No faltaron tiempos de relaciones estrechas en las que unos y otros se hacían regalos de víctimas propiciatorias para sus insaciables maquinarias del crimen en serie. Ni tampoco continuos trasvases, con el celo del converso, entre las dos orillas de la bestia totalitaria; ni perversos desasosiegos por los que los socialistas perseguidos, en el fratricidio, se dolían de no haber sido más extremistas, más intensos en sus odios, más dispuestos al asesinato. Socialismo, comunismo, fascismo: una misma cosa. Eso es una evidencia histórica. Pautas comunes: partido único, Estados confiscador e intervencionista, odio a la libertad y a las clases medias.

La mayor maquinaria de matar seres humanos, en proceso industrial, ha sido mantenida como una reliquia de los niveles del mal a los que puede llegar el hombre, bajo el influjo del totalitarismo. Puede rezarse un kadish -la oración hebrea por los muertos- en Auschwitz, en Bikernau, el segundo de los campos, y también en Treblinka o Sobibor. Tenemos imágenes espeluznantes y los cuerpos famélicos, obtenidas tras la liberación de los campos de exterminio. En Auschwitz se asesinó a un millón y medio de personas. El Holocausto representó el asesinato de más de seis millones. Sin embargo, se ocultan los genocidios del comunismo, cuya suma supera los cien millones de asesinatos por represión. En su nombre se han batido récords que parecían increíbles. No ha habido dirigente comunista que no haya utilizado el terror para acceder al poder y que, una vez alcanzado, no lo haya utilizado para el asesinato en masa. Decenas de millones en Rusia y China. Apenas tenemos testimonios gráficos de esta barbarie, de los campos del archipiélago Gulag. No se trata del inmediato pasado. En los últimos años, en Corea del Norte han muerto, por hambre, más de tres millones de personas. En Cuba, se fusila al amanecer y se encarcela a los disidentes.

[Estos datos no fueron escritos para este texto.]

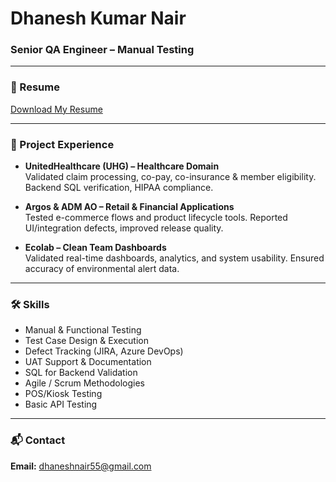 # Dhanesh Kumar Nair
### Senior QA Engineer – Manual Testing

---

### 📄 Resume
[Download My Resume](Dhanesh_Kumar_SR_QA_Manual.pdf)


---

### 💼 Project Experience

- **UnitedHealthcare (UHG) – Healthcare Domain**  
  Validated claim processing, co-pay, co-insurance & member eligibility. Backend SQL verification, HIPAA compliance.

- **Argos & ADM AO – Retail & Financial Applications**  
  Tested e-commerce flows and product lifecycle tools. Reported UI/integration defects, improved release quality.

- **Ecolab – Clean Team Dashboards**  
  Validated real-time dashboards, analytics, and system usability. Ensured accuracy of environmental alert data.

---

### 🛠 Skills

- Manual & Functional Testing  
- Test Case Design & Execution  
- Defect Tracking (JIRA, Azure DevOps)  
- UAT Support & Documentation  
- SQL for Backend Validation  
- Agile / Scrum Methodologies  
- POS/Kiosk Testing  
- Basic API Testing  

---

### 📬 Contact

**Email:** [dhaneshnair55@gmail.com](mailto:dhaneshnair55@gmail.com)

¿Y los partidos socialistas? ¿No revisaron sus postulados y asumieron los principios democráticos? Sólo tras la Segunda Guerra Mundial, cuando, con generoso sacrificio, los vástagos de las clases medias defendieron los principios de la libertad. Antes de eso, los socialistas sin excepción participaban de la sentencia universal de muerte contra la burguesía y hasta hace dos días, casi todos, de la ideología sustentadora de ese odio criminal de clase. El socialismo no pertenece a la gloria de la especie, ni a sus ansias de injusticia, sino a su miseria y a sus más bajos instintos depredadores.

La exculpación del socialismo, el ocultismo de los genocidios comunistas tan intensos y universales, adquiere las características de una conspiración interesada. Porque socialismo y comunismo no sólo han sido la ingeniería social más extensamente experimentada en el tiempo, también alcanzaron, como pensamiento único, el control de las universidades y de la mayor parte de los cauces de difusión de la cultura. Los defensores de la sociedad abierta han sido disidentes en las democracias.

Tras el fracaso en el intento de exterminio, en el postotalitarismo, los socialistas han encontrado más rentable expoliar a las clases medias. Mientras éstas rechazan vivir a costa de los demás, ser de izquierdas consiste en tratar de vivir del sudor de otros, mediante sublimaciones semánticas con pretendidas ínfulas moral. El socialismo ha devenido en coartada del parasitismo fiscal de nuevas manos muertas.